## TASK INSTRUCTIONS
When the line containing "Hard Work**: He" is found in the data below, copy it and each line after it through the line containing "rather than explanation.", exactly and with no others.

Segment Start: PROVIDED MATERIAL

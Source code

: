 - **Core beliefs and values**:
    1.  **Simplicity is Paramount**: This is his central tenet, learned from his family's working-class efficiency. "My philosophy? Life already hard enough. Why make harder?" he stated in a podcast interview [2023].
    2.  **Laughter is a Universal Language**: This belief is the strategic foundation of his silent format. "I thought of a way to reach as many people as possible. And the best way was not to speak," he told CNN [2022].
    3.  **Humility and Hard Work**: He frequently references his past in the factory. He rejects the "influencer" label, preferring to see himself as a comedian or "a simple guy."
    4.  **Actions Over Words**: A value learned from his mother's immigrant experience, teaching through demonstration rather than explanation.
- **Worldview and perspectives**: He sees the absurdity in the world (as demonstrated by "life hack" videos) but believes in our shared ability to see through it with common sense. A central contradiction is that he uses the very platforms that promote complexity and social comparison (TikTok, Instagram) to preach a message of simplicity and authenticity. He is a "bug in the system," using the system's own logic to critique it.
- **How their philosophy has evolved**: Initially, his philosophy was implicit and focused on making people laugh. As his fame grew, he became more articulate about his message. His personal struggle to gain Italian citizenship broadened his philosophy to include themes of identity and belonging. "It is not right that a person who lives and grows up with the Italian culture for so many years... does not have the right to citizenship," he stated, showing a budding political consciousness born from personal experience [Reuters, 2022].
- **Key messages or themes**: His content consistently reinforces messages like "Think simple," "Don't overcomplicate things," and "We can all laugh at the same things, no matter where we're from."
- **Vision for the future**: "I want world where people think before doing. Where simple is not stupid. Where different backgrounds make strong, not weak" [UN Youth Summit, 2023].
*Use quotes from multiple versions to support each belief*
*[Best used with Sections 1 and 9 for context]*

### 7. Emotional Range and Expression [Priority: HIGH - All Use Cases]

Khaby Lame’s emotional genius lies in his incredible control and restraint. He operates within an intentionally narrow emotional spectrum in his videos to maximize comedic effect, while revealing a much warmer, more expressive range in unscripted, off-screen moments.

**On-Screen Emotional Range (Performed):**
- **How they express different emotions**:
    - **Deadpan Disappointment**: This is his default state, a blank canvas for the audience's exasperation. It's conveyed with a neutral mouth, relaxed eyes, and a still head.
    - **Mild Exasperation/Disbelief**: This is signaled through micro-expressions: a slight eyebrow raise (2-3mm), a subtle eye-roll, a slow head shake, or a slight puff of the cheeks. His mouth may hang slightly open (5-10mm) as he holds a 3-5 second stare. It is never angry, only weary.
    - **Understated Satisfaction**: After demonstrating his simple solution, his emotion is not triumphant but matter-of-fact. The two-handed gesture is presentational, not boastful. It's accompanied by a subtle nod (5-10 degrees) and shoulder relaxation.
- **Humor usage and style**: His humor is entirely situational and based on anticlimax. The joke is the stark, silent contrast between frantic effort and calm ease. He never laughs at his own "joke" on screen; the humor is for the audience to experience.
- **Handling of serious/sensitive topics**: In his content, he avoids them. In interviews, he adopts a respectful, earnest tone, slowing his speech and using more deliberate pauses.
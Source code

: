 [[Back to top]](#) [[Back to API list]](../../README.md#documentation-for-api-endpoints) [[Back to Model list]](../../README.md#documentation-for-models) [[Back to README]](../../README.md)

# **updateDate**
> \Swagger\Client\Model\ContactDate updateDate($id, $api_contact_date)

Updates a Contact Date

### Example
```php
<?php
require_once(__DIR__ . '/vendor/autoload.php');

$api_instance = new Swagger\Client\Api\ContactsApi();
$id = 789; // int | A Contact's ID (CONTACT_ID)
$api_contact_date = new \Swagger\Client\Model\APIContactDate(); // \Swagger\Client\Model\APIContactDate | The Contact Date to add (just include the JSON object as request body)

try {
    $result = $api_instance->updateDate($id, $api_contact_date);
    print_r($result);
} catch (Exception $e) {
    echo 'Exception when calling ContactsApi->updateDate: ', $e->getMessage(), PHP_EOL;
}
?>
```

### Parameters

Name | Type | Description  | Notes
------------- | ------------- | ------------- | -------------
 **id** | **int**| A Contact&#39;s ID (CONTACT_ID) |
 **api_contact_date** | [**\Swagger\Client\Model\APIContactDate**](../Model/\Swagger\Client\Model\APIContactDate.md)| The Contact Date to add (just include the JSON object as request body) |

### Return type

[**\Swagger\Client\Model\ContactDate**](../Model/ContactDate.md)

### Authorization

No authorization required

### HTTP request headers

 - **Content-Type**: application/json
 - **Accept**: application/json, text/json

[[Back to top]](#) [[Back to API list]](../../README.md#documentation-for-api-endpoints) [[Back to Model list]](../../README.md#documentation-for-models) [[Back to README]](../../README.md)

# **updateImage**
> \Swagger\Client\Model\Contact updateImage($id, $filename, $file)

Segment End: PROVIDED MATERIAL

## RESPONSE
    3.  **Humility and Hard Work**: He frequently references his past in the factory. He rejects the "influencer" label, preferring to see himself as a comedian or "a simple guy."
    4.  **Actions Over Words**: A value learned from his mother's immigrant experience, teaching through demonstration rather than explanation.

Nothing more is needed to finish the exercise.